Cooper (Matthew McConaughy) and Amelia (Anne Hathaway) are on Miller's Planet in a faraway galaxy accessible only through a wormhole near Saturn. This planet is, as far as we can see, full of water, and revolves around Gargantua, a collapsed star. Giant tidal waves manipulated by Gargantua have rendered the planet inhospitable, and Cooper's and Amelia's mission unsuccessful. This is only the first mission in the film, so you might think that is fine.
You would be wrong. You see, while the failure of the mission increased their stay on the planet by only an hour, back on Endurance, their spacecraft in orbit outside Gargantua's system, and on Earth, 23 years have passed, and Cooper gets there just in time to see a message from his daughter who is now the same age as him.
This is just one of a million ways in which space exploration in the near future could go awfully wrong. And yet, this is the heart of good, solid, science fiction churned out by the likes of Isaac Asimov, Arthur C Clarke, Ray Bradbury, Orson Scott Card and others, who, in their works, urged humanity that it was meant to outlive its home, and that the push towards the vast expanse of the universe, no matter what horrors it held, also held unimaginable wonders.

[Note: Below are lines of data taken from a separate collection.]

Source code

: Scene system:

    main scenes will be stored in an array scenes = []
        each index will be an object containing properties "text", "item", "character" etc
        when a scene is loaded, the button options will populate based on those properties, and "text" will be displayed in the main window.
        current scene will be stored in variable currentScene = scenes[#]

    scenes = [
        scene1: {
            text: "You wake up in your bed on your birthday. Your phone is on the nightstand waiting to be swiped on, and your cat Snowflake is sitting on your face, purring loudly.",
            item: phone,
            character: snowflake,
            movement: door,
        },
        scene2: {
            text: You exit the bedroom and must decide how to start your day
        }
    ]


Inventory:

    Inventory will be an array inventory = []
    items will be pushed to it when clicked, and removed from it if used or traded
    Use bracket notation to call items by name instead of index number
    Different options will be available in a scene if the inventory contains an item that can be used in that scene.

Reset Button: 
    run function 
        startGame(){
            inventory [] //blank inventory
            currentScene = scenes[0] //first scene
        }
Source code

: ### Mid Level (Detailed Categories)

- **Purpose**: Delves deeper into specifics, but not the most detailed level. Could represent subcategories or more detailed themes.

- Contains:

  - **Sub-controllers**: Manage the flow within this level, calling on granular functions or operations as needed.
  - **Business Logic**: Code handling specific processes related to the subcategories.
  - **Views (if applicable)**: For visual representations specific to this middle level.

Interstellar is exactly that - good, solid, science fiction that is as expansive as it is introspective, as optimistic as it is fully aware of the horrors of what humanity can look forward to, whether they stick around on Earth, or leave behind a planet that is sure to become inhospitable to us while it gives rise to other life more suitable to it.
Cooper is a 40-something farmer who used to be an engineer and wants his son Tom (Timothée Chalamet - young, Casey Affleck - adult) to go to college. This, his school cannot allow as the world needs no more engineers or scientists or creators of any kind. This world, of mid-21st century, has turned into a generation of "caregivers".
When a series of seemingly improbable events leads Cooper and his daughter Murphy (Mackenzie Foy - young, Jessica Chastain - adult, Ellen Brustyn - old) to a super secret NASA facility, Cooper is introduced to Professor Brand (Michael Caine) and gets a chance to do something that excites him as much as it depresses him - a chance to go out into space, not just the solar system, but far, far beyond to explore three potentially inhabitable planets Miller, Edmunds and Mann, named after three scientists who are, in all probability, cryogenically frozen on those planets, just waiting for further missions.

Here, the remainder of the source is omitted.